27日発表された合意条件によると、シャープは鴻海精密工業やフォクスコン・テクノロジーなど鴻海グループを割当先にした第三者割当増資を実施する。新株発行額は669億1000万円。また、鴻海グループは、660億円でシャープ堺工場の運営主体シャープディスプレイプロダクトのシャープ持ち分(92.96%)の半分を引き取る。
シャープは確かに急場を凌ぐ事には何とか成功しそうである。しかしながら、これは飽く迄「応急処置」に過ぎない。生き残りの為には根本的な体質改善が必要なのである。
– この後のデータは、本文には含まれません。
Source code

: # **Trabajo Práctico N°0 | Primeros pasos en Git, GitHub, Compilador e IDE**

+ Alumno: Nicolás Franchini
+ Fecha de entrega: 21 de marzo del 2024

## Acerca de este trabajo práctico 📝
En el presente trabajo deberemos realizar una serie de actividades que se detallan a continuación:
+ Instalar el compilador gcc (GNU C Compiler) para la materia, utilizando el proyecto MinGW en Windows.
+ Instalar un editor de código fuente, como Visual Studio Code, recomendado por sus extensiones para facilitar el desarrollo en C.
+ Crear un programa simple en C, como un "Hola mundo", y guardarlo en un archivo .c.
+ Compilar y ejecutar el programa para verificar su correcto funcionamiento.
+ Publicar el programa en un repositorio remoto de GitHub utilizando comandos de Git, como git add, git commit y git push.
過去20年間同社が求められたものは、高度な技術開発を基盤とする魅力ある商品の市場への投入。価格競争力のある生産体制の構築。世界で勝負出来るブランド力の構築。と言った所であったと推測する。
厳しく言ってしまえば、何れも中途半端な結果になったのではないだろうか?
しかしながら、今回鴻海精密工業が同社の筆頭株主になった事で、従来の様な停滞、足踏みは許されないと思う。「企業ドメイン」の絞り込みを厳しく命じられる筈である。
事実、鴻海精密工業、郭台銘董事長は早くも下記の如きメッセージを寄せている。
「日本は消費者向け電子機器メーカーの役割から脱却し、高度な技術開発と国際的なブランド力構築という新しい役割を引き受ける」。鴻海の郭台銘董事長がこの日の会見に合わせ、こんなビデオレターを寄せたように、日本メーカーにはテレビビジネスの一段の見直しが求められている。
シャープが今回の提携をきっかけに、時代に即した企業に再生出来るか否かが、今後、他の国内家電メーカー将来を占う試金石になる様な気がする。